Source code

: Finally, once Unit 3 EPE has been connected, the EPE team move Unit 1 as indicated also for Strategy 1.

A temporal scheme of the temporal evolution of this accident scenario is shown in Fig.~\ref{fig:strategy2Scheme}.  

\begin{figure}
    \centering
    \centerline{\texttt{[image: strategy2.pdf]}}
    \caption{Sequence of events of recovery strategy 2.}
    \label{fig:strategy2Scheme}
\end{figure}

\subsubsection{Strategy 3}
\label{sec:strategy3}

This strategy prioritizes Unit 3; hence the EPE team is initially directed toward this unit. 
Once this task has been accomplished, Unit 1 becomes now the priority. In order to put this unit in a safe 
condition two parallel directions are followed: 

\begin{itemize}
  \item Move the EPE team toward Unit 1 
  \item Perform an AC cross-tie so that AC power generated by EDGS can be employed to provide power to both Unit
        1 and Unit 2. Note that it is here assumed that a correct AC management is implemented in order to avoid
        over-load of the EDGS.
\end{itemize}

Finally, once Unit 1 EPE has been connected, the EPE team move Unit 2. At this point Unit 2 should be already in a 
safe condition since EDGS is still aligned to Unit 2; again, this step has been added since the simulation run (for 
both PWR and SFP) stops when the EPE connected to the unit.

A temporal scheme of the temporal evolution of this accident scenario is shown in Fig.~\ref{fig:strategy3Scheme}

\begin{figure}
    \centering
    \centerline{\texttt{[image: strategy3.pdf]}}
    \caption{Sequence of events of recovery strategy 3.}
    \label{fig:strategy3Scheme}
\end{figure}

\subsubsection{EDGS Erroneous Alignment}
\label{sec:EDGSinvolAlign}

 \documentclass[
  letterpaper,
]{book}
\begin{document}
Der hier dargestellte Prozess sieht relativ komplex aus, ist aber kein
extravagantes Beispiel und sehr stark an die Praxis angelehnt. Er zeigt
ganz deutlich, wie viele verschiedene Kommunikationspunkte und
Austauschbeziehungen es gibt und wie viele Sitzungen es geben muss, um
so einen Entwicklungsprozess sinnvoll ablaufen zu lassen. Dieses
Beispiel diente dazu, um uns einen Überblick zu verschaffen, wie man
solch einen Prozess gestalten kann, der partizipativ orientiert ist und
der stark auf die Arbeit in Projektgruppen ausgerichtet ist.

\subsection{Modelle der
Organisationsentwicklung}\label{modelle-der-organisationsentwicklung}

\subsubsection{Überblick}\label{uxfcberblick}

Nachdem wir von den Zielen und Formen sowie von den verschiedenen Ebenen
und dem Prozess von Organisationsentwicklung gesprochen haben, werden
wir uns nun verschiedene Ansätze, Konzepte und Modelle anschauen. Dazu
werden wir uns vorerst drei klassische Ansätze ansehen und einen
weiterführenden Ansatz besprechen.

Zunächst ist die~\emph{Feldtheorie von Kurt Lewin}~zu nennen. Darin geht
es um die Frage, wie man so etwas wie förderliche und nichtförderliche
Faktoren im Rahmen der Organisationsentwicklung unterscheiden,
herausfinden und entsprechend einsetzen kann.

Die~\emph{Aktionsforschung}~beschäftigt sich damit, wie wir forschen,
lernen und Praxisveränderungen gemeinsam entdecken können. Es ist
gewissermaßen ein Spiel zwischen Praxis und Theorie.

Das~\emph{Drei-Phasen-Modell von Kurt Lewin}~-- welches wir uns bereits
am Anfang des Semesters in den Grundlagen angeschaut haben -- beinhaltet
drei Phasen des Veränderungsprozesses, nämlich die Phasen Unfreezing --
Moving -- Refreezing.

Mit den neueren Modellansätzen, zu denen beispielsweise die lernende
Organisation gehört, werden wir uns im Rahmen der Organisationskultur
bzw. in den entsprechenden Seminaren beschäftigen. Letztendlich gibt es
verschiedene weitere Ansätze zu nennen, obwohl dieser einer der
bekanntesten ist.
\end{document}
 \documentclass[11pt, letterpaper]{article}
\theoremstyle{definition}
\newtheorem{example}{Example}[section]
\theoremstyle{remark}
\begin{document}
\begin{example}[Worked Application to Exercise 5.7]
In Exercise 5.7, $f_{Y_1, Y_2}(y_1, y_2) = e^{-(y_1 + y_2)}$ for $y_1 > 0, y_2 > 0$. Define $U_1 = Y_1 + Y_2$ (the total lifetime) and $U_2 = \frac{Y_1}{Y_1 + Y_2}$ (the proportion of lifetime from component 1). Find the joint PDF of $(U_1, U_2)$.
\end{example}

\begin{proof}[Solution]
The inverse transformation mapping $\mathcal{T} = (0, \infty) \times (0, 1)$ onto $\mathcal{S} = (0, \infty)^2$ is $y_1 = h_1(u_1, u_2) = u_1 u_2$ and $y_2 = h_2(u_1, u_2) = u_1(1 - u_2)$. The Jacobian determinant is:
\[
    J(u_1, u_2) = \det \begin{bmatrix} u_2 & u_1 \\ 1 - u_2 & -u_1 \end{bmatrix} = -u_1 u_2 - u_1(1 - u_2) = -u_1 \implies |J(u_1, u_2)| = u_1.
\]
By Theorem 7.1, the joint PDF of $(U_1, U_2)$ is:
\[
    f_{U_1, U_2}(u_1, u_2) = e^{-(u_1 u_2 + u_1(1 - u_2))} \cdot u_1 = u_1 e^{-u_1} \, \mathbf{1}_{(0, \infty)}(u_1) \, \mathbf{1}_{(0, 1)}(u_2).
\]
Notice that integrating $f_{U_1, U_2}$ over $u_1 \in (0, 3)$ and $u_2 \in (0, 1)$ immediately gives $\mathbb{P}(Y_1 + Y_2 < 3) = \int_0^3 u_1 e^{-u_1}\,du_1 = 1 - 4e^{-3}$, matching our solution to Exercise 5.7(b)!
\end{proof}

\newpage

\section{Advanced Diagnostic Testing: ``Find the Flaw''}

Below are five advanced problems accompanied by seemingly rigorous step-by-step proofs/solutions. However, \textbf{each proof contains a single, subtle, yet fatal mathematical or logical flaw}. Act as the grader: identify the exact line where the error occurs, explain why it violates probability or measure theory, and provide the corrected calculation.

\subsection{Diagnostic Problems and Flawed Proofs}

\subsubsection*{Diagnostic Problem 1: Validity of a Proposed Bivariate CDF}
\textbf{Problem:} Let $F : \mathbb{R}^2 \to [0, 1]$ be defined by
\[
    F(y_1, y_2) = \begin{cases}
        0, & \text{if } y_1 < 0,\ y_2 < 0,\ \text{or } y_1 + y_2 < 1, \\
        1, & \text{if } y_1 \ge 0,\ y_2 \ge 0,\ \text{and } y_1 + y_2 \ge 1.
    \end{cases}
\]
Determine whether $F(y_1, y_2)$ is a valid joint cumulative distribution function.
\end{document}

TASK GOAL
Look through the entries above. Extract each line with the word "begin".

EXPECTED ANSWER
\begin{figure}
\begin{itemize}
\begin{figure}
\begin{document}
\begin{document}
\begin{example}[Worked Application to Exercise 5.7]
\begin{proof}[Solution]
    J(u_1, u_2) = \det \begin{bmatrix} u_2 & u_1 \\ 1 - u_2 & -u_1 \end{bmatrix} = -u_1 u_2 - u_1(1 - u_2) = -u_1 \implies |J(u_1, u_2)| = u_1.
    F(y_1, y_2) = \begin{cases}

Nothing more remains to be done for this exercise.